_REQUIRED ACTION:_ Scan the entries below, and for each line that includes the word "which", make a copy.
== == ==
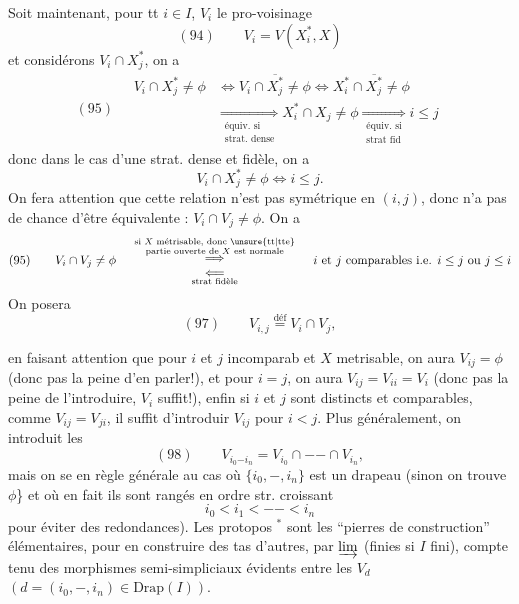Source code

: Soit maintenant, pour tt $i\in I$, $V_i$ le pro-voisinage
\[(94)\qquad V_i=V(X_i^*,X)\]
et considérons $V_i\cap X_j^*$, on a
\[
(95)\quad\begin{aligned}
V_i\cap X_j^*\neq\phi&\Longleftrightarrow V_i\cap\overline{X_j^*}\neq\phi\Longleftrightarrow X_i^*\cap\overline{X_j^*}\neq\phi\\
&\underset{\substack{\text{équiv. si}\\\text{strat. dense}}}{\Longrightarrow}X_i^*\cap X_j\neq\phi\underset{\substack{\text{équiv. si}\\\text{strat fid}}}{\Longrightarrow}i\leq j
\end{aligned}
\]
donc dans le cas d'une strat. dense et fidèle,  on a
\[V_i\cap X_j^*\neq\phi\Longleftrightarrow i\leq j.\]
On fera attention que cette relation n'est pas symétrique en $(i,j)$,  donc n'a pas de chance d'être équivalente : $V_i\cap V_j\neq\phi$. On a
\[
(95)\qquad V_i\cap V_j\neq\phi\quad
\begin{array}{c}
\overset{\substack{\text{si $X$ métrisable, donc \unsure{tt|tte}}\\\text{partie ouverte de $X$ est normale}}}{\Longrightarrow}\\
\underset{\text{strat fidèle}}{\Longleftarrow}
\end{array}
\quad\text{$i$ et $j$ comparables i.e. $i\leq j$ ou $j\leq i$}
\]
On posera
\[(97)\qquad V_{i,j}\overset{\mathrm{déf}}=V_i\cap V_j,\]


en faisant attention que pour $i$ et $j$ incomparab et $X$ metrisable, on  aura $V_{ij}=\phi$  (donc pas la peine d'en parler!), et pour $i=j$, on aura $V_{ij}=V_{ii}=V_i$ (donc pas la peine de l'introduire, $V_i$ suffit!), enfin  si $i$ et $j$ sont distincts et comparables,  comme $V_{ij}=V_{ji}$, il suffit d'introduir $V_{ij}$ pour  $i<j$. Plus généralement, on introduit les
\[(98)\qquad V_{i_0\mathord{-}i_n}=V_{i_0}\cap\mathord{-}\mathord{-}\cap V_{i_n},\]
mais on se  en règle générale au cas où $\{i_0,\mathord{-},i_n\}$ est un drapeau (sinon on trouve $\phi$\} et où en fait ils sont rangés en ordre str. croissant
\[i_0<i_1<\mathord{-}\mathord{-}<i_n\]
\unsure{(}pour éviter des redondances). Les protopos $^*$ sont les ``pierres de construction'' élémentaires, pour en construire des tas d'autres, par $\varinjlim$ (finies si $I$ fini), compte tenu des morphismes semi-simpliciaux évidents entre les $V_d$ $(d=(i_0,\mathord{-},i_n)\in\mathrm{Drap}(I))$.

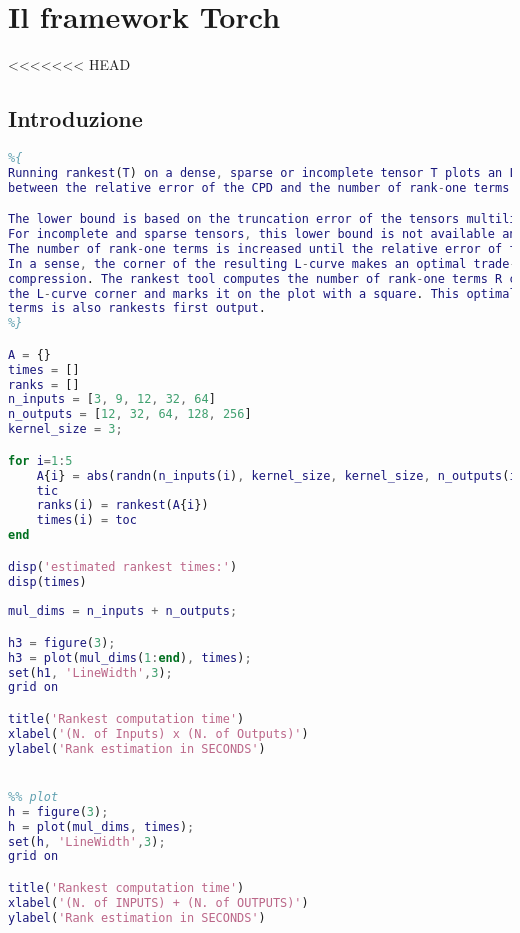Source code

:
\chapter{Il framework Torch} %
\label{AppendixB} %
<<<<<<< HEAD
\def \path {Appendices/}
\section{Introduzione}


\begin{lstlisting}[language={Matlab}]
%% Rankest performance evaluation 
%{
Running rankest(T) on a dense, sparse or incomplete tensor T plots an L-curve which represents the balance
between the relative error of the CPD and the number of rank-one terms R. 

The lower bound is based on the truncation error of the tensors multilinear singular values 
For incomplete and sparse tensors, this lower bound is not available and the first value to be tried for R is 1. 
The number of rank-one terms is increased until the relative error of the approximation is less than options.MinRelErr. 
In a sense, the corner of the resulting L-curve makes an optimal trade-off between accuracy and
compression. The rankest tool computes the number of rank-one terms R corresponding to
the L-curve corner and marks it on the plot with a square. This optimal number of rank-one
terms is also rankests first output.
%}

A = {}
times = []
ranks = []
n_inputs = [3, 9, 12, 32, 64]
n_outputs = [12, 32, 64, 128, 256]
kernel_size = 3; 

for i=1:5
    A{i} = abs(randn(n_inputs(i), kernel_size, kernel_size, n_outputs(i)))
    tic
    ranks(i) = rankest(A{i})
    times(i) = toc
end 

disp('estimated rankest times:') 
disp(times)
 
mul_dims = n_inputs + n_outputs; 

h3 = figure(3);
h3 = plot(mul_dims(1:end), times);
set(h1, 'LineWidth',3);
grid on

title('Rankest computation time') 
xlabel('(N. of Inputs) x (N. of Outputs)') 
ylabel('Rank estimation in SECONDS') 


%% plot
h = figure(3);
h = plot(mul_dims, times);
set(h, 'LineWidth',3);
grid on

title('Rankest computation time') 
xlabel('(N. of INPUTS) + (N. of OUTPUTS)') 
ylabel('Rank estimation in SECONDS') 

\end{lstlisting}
== == ==
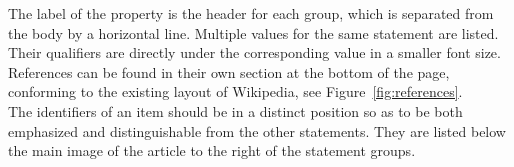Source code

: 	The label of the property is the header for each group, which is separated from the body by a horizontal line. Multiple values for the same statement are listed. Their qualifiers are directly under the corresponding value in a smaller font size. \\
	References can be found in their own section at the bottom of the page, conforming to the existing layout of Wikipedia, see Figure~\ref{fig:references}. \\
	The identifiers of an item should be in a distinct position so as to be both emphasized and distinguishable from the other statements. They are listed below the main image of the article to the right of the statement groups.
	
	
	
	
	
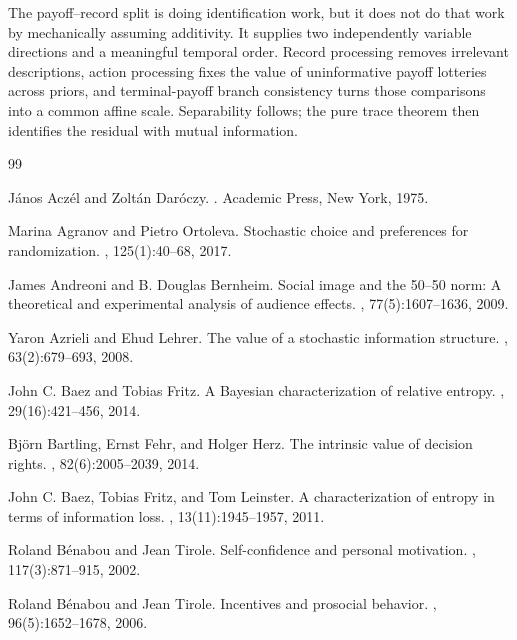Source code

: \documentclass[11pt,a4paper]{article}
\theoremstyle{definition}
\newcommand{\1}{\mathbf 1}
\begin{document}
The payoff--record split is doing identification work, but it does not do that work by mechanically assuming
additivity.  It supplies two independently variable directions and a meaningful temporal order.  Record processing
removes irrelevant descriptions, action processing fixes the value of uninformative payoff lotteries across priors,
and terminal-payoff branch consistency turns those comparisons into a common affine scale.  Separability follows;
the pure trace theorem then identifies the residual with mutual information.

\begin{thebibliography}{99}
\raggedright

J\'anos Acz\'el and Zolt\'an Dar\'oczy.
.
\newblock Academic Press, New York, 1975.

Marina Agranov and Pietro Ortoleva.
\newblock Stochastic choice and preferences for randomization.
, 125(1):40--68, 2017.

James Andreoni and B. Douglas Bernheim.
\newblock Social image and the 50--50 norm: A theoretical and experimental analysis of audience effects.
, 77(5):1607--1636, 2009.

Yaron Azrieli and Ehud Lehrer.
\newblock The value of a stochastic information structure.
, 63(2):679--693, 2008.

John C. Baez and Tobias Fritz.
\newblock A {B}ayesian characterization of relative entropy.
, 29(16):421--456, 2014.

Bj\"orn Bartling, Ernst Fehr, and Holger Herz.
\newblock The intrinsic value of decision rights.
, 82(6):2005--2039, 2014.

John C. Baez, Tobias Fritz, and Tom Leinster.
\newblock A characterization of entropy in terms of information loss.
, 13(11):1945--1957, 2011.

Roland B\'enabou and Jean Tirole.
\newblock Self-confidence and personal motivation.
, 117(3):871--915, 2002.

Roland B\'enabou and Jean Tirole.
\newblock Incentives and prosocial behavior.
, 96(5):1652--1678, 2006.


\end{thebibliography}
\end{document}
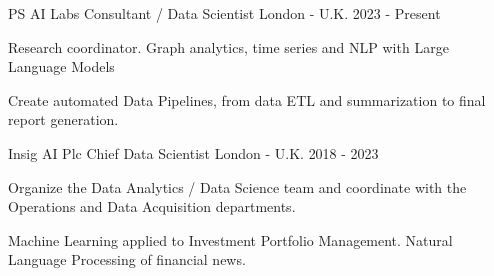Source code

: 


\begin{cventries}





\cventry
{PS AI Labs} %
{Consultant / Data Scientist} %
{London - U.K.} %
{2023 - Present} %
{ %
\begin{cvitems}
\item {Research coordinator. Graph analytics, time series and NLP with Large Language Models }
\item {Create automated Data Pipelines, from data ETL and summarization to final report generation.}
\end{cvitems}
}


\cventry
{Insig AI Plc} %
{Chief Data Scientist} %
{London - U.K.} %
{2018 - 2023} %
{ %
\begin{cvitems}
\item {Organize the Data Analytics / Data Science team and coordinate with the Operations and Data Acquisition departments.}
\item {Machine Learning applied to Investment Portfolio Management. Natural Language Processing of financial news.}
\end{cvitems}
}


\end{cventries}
== == ==
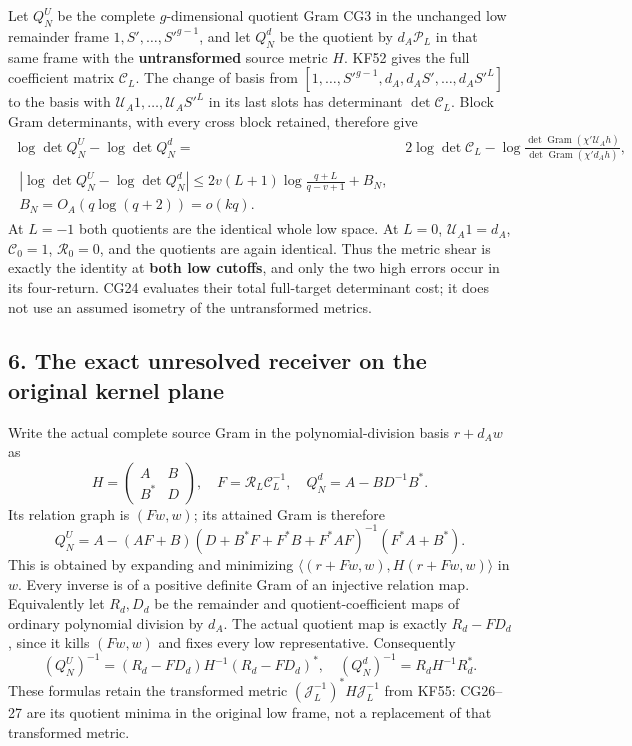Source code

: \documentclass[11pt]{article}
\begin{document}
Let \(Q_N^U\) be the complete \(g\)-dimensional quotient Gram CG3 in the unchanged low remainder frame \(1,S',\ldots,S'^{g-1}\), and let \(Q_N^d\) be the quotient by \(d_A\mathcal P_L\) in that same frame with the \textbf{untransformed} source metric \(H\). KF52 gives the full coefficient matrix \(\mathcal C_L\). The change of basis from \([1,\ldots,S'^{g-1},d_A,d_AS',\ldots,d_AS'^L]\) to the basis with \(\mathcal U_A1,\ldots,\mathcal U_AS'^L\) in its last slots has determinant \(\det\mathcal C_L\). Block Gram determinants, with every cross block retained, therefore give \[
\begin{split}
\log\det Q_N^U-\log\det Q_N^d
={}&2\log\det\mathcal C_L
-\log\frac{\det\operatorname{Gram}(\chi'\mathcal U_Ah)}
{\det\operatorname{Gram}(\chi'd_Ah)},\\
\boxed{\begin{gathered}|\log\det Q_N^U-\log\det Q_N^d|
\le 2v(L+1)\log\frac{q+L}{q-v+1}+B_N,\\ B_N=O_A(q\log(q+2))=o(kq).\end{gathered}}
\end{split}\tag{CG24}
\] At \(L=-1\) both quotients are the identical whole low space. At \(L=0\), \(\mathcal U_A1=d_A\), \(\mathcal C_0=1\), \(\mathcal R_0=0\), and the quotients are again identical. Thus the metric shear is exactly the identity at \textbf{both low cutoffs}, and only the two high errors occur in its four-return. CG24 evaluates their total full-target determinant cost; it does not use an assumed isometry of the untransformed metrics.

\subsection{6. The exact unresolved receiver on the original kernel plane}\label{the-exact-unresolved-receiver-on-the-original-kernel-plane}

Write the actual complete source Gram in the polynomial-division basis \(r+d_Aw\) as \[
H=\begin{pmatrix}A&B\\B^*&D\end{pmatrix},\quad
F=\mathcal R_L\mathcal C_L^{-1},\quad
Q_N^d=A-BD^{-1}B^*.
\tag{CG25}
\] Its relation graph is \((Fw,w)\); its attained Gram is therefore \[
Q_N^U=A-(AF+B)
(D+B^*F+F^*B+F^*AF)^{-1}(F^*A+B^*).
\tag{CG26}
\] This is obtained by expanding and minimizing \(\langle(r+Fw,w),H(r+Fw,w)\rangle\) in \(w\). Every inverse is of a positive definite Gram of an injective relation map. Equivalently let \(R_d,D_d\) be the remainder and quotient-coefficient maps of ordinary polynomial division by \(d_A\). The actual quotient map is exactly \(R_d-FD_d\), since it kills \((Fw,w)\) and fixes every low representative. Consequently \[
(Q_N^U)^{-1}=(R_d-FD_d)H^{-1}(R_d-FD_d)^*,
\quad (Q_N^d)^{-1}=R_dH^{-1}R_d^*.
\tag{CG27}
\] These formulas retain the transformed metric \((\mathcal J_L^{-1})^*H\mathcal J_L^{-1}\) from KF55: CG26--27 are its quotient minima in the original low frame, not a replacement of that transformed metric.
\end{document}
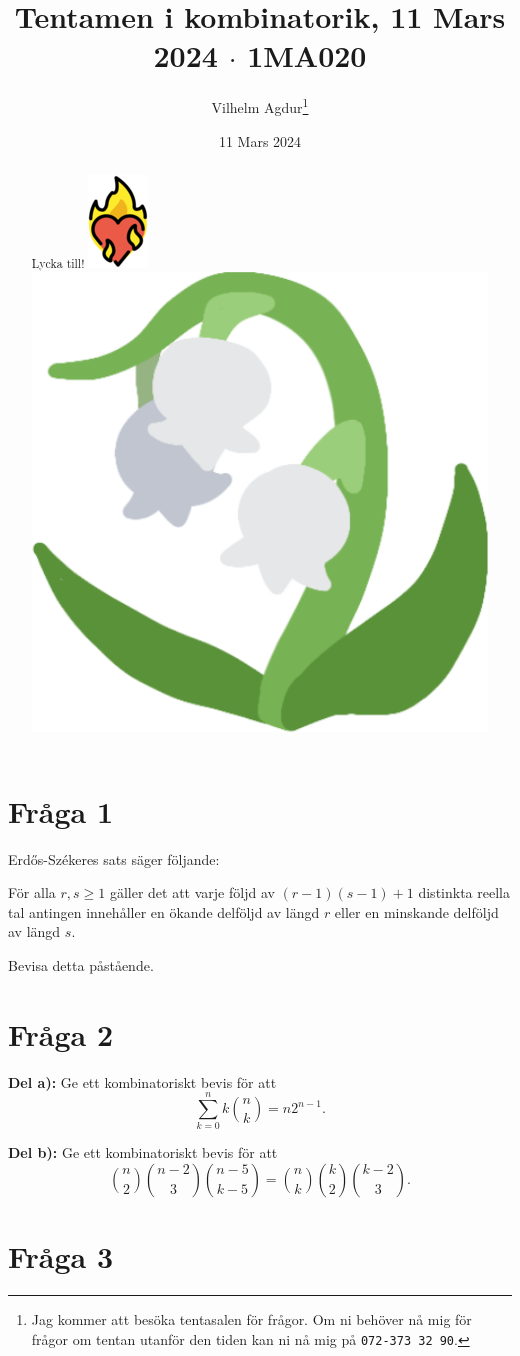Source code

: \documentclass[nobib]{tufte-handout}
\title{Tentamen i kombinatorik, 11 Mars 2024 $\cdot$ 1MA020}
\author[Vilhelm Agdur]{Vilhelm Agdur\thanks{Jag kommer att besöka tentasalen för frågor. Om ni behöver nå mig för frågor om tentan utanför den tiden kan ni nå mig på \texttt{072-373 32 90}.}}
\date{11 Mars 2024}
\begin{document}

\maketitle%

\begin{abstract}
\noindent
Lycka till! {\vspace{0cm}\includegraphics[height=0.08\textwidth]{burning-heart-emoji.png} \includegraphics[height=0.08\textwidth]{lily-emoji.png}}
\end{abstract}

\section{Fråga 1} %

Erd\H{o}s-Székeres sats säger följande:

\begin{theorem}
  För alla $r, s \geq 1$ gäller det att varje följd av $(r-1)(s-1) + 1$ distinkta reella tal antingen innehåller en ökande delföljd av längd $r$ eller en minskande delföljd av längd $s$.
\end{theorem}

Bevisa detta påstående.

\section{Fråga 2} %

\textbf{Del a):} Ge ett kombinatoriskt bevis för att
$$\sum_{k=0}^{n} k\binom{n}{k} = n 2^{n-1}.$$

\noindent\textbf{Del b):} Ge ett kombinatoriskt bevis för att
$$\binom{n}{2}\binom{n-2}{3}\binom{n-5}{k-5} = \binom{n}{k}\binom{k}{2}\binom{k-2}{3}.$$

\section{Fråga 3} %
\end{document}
== == ==
_ANSWER FOR THIS EXERCISE:_
Running rankest(T) on a dense, sparse or incomplete tensor T plots an L-curve which represents the balance
: 	The label of the property is the header for each group, which is separated from the body by a horizontal line. Multiple values for the same statement are listed. Their qualifiers are directly under the corresponding value in a smaller font size. \\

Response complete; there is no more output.